Material supplied:

****

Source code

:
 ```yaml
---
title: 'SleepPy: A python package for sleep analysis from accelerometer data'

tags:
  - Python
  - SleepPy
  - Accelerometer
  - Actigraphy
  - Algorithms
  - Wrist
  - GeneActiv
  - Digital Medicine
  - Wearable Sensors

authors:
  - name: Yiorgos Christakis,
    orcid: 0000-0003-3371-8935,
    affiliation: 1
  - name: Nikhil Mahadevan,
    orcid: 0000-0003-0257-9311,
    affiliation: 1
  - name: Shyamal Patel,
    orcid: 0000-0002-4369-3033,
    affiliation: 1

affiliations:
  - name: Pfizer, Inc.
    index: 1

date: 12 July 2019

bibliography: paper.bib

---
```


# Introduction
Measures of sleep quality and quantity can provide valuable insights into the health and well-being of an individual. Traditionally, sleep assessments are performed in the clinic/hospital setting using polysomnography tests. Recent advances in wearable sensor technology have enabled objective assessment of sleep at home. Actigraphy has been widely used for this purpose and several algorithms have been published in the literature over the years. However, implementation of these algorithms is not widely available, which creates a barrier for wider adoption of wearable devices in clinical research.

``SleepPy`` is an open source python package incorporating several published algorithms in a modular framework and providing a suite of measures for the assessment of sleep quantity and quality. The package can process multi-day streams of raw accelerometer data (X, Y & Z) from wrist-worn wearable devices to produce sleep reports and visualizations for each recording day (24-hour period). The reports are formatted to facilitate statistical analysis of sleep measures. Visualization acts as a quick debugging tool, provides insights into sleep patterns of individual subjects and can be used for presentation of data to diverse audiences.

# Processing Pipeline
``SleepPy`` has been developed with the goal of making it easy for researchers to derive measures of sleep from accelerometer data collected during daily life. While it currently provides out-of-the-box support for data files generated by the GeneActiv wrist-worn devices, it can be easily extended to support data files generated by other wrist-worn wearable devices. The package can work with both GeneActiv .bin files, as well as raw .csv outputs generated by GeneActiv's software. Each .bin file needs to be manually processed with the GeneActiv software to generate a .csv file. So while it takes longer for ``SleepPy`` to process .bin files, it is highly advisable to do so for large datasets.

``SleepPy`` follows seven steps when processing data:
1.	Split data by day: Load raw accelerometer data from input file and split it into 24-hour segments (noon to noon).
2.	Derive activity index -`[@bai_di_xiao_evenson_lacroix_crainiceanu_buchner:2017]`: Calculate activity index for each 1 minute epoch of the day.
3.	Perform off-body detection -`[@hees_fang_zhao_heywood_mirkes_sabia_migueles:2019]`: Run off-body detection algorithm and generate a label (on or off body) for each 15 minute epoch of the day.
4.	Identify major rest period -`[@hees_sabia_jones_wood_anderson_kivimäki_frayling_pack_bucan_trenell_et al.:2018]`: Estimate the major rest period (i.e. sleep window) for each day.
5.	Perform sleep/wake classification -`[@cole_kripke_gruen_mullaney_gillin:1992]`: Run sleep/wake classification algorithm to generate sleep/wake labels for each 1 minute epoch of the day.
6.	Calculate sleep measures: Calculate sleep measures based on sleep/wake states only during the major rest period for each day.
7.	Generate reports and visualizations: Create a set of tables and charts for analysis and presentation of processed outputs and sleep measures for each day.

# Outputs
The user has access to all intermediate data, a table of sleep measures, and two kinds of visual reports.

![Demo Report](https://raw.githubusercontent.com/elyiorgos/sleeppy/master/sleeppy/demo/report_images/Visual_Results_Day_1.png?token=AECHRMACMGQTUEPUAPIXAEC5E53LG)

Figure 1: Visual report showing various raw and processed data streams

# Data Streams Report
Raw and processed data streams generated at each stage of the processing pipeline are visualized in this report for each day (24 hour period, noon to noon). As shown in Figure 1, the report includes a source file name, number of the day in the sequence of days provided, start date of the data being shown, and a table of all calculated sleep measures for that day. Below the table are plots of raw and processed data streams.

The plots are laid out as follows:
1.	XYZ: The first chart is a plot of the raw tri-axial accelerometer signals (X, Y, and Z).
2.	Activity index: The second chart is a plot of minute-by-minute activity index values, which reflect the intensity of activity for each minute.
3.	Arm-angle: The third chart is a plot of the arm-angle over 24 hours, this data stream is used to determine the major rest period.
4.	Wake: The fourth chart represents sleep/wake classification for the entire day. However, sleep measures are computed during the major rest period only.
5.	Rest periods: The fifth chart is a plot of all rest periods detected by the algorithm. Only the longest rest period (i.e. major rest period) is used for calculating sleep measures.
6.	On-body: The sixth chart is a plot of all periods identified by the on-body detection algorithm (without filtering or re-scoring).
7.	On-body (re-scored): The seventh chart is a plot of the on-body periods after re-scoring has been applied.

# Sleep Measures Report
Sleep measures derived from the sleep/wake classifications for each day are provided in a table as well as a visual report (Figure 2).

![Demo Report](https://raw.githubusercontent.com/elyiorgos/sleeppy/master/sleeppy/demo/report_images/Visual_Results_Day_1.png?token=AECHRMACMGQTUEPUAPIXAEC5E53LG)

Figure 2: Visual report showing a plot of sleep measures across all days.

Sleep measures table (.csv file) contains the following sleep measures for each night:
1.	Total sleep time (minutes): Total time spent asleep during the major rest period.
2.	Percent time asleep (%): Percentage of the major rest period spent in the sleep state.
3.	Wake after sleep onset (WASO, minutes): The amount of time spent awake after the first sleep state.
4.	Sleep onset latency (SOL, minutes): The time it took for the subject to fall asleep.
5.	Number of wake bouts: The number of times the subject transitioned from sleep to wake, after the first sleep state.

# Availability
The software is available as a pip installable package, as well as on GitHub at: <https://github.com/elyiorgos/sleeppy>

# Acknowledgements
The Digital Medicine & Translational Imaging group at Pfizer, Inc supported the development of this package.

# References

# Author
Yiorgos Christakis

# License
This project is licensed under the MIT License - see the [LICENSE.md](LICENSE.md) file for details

****

Give the lines again, exactly as they stand, from the beginning of the data through the line with "# Introduction".

Result of this task:
Source code

:
 ```yaml
---
title: 'SleepPy: A python package for sleep analysis from accelerometer data'

tags:
  - Python
  - SleepPy
  - Accelerometer
  - Actigraphy
  - Algorithms
  - Wrist
  - GeneActiv
  - Digital Medicine
  - Wearable Sensors

authors:
  - name: Yiorgos Christakis,
    orcid: 0000-0003-3371-8935,
    affiliation: 1
  - name: Nikhil Mahadevan,
    orcid: 0000-0003-0257-9311,
    affiliation: 1
  - name: Shyamal Patel,
    orcid: 0000-0002-4369-3033,
    affiliation: 1

affiliations:
  - name: Pfizer, Inc.
    index: 1

date: 12 July 2019

bibliography: paper.bib

---
```


# Introduction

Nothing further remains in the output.